Yazidis have made efforts to move back to their hometowns and rebuild despite widespread destruction, lack of basic infrastructure and ongoing clashes between rival forces. At the beginning of May thousands were forced to flee Sinjar to camps in Iraq’s Kurdish region after the Iraqi government launched an attack on Sinjar Resistance Units in Sinuny, the second clash there in a few weeks. At least two people were killed and a dozen wounded in two days of fighting.

The Sinjar Resistance Units (YBS) were formed in alliance with the Kurdistan Workers Party (PKK) in Turkey, in response to the 2014 Islamic State attack. Over decades the PKK has carried out an armed struggle against the government of Turkey, which denies national rights to the Kurdish people of that country.

Local residents of Sinjar took to the streets in response to the assaults, blocking roads to demand all armed forces leave the region. “Please let us lead our life,” Salah Salim told KirkukNow. “We thank everyone who defended our people and land but now we do not want any armed forces except for the local police. We won’t stop till all armed groups retreat.”

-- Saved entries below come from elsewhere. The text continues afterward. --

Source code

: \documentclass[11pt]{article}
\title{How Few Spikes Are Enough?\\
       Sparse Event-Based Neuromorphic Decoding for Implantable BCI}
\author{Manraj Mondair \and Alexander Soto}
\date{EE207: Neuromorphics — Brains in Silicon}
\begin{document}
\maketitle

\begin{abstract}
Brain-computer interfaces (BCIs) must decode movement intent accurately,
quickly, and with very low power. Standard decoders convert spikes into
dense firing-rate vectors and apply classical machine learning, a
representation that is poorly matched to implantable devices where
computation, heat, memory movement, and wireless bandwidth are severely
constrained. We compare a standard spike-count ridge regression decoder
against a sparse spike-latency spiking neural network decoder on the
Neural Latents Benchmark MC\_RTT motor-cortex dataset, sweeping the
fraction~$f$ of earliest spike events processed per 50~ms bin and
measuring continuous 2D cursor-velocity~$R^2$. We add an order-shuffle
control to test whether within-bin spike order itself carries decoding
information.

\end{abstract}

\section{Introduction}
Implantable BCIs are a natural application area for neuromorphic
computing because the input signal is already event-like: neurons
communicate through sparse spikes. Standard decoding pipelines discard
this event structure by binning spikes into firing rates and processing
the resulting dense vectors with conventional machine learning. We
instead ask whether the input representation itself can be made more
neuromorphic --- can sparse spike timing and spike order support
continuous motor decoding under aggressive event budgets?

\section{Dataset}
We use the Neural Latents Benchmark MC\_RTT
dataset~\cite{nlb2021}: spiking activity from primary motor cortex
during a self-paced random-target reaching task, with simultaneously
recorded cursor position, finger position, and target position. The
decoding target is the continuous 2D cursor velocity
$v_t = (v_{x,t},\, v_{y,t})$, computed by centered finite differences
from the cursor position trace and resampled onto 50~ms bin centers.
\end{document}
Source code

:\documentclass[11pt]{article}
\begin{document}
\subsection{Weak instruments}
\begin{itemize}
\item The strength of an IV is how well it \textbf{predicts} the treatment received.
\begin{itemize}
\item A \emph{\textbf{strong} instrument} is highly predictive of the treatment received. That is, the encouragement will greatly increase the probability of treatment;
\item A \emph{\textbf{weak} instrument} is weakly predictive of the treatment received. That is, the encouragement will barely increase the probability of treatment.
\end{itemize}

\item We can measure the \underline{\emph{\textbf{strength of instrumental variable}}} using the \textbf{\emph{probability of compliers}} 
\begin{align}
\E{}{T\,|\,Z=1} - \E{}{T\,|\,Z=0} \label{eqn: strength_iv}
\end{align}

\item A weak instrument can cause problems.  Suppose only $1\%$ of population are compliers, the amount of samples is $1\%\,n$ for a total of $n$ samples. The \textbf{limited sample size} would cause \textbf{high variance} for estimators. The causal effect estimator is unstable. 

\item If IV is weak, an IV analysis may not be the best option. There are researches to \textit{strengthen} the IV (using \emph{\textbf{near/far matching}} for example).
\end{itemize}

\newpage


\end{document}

Those groups include units of the Popular Mobilization Forces, a militia based among Shiite Iraqis backed by Tehran. It advances the Iranian rulers’ intervention in Iraq, which has expanded their political and military clout across the Middle East.

Yazidis have also been hit by Turkish government attacks. A June 15 airstrike in Sinuny, widely reported to have come from a Turkish drone, killed a 12-year-old boy and injured several members of his family, as well as four YBS militiamen.

In 2020 the Iraqi government and the Kurdistan Regional Government in Erbil signed an agreement that called for withdrawal from Sinjar of all forces other than Iraqi police, with the Kurdish Regional Government having administrative control. Forces in Iraq that are allied with Tehran blocked implementation of the agreement.

In Afrin, an area of Syria controlled by Ankara-backed militias, civil war and oppressive conditions imposed by Islamist forces have reduced the Yazidi community from tens of thousands to a few thousand.

In a solidarity message to the Aug. 1 memorial of the 2014 slaughter, the Communist League in the U.K. said “working people around the world were horrified by the launch of Islamic State’s genocidal campaign against the Yazidi people — the culmination of years of Islamist terror attacks against Yazidis and other minorities in the aftermath of the 2003 U.S.-U.K. invasion of Iraq.”

The ongoing assaults on the Yazidi people “are an indictment of imperialism and its growing world disorder. The horrors visited on the peoples of Iraq, Syria and the region over decades are a glimpse of the future of all of humanity so long as this system of exploitation and oppression remains in place.”

For working-class parties in the U.K. and elsewhere, “telling the truth about the fight of the Yazidi people for their very existence is a basic duty. Nothing shows better the enormous responsibility we have to prevent imperialism’s ongoing march toward fascism and world war.”